## TASK STATEMENT
Look through the data for the string "values". Copy every line where it is found.

START INPUT MATERIAL

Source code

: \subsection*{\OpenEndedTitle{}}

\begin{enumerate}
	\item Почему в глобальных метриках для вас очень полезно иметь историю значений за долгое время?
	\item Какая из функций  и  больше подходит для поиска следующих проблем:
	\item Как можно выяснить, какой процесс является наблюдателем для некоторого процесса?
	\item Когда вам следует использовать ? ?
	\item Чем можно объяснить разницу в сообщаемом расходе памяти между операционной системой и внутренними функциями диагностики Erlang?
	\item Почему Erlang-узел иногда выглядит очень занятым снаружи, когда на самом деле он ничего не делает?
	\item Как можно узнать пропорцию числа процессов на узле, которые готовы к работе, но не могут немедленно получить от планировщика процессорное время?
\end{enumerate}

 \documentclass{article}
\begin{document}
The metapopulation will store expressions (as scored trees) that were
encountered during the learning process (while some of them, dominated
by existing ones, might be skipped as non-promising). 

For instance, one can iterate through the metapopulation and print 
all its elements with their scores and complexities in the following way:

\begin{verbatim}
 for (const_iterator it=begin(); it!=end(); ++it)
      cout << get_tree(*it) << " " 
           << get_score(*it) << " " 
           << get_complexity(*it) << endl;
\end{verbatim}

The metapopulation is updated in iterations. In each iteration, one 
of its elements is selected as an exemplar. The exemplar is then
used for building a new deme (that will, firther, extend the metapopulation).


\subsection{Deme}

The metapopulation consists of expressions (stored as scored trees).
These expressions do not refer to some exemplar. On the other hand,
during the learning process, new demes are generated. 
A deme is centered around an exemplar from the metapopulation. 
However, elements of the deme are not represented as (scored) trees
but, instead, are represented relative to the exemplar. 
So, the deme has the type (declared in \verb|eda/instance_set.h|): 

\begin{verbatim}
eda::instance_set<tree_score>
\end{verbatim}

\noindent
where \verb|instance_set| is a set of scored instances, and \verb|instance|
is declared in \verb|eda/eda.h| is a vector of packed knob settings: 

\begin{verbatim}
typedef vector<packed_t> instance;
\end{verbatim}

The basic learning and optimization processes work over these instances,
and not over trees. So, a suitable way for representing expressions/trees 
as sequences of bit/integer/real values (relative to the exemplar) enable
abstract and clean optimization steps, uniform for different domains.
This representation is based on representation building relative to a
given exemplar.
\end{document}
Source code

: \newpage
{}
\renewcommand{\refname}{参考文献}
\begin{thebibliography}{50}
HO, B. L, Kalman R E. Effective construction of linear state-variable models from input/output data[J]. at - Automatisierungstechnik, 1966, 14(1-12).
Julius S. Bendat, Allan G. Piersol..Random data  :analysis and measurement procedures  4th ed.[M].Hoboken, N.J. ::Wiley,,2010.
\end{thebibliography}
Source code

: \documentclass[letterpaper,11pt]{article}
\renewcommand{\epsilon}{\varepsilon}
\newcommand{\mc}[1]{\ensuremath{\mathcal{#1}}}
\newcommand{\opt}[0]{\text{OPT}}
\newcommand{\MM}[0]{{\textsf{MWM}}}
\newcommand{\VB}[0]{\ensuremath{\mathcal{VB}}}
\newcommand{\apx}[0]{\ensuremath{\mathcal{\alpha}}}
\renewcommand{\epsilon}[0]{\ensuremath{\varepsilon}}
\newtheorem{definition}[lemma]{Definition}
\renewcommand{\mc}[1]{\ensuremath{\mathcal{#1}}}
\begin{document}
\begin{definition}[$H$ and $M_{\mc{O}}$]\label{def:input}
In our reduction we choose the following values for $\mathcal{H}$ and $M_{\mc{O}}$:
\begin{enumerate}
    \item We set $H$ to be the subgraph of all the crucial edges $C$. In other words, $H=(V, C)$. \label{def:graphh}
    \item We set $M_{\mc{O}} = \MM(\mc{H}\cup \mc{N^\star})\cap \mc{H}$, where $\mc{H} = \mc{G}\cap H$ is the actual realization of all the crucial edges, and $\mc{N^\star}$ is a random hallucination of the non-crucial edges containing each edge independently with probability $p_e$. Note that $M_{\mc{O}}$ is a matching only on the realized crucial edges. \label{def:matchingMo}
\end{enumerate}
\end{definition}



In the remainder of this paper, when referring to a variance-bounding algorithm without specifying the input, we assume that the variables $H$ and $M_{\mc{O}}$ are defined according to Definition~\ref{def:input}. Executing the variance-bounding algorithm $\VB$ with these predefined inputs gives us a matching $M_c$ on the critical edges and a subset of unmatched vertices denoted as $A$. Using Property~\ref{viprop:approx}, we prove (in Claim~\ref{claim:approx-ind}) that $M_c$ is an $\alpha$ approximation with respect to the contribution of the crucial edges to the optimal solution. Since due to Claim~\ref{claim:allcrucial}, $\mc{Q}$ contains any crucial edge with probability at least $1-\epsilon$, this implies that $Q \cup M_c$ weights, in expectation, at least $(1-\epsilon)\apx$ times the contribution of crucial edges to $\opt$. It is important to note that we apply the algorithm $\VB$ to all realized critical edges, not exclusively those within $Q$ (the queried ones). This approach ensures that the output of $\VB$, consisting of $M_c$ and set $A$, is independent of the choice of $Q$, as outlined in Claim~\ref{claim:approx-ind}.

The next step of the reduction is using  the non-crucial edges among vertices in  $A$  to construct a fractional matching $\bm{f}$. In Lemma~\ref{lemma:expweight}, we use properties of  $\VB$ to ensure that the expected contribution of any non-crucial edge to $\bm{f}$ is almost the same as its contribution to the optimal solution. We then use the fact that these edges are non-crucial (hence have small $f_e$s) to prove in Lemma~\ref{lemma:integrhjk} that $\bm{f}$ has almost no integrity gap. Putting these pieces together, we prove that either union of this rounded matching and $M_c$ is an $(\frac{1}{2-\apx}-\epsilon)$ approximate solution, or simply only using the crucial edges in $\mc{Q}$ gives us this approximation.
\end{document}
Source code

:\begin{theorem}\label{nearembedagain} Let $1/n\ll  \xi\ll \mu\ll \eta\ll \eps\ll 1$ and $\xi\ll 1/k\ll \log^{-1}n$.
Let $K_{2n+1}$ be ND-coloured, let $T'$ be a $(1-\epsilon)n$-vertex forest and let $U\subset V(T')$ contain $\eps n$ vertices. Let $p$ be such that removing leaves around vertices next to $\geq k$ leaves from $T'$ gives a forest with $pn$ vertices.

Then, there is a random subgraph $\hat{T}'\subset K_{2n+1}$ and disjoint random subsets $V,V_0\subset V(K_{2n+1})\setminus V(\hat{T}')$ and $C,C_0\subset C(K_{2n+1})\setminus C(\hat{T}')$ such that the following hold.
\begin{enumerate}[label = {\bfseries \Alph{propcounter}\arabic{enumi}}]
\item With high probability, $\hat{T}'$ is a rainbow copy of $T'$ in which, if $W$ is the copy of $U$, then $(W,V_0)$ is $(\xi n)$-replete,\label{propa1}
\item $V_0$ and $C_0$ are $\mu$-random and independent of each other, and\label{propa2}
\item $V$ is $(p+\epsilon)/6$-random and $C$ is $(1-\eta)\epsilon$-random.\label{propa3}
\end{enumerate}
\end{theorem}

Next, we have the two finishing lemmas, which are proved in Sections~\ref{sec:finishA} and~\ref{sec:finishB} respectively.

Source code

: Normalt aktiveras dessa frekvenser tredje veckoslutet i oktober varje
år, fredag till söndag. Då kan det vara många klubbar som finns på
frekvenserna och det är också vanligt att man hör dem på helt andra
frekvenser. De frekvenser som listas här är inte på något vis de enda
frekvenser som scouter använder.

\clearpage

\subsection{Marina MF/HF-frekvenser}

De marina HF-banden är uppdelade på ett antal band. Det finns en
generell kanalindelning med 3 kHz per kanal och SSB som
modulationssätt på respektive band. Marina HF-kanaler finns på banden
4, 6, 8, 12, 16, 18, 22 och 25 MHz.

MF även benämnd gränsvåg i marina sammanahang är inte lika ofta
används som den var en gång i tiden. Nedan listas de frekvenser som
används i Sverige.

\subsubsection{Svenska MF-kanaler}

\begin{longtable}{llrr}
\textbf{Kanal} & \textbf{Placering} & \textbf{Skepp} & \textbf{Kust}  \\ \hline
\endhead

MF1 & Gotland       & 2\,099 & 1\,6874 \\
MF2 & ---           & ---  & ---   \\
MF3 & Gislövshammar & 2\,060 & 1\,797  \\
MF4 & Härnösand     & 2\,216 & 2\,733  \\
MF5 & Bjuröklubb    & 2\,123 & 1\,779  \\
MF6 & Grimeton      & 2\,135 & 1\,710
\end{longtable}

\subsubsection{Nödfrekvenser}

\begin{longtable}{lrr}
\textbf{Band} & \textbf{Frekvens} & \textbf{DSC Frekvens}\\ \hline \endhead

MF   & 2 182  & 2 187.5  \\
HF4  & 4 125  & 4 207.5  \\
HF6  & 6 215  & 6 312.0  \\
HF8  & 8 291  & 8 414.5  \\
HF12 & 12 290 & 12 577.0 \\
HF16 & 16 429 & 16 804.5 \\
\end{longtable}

END INPUT MATERIAL

## EXERCISE SOLUTION
as sequences of bit/integer/real values (relative to the exemplar) enable
In our reduction we choose the following values for $\mathcal{H}$ and $M_{\mc{O}}$:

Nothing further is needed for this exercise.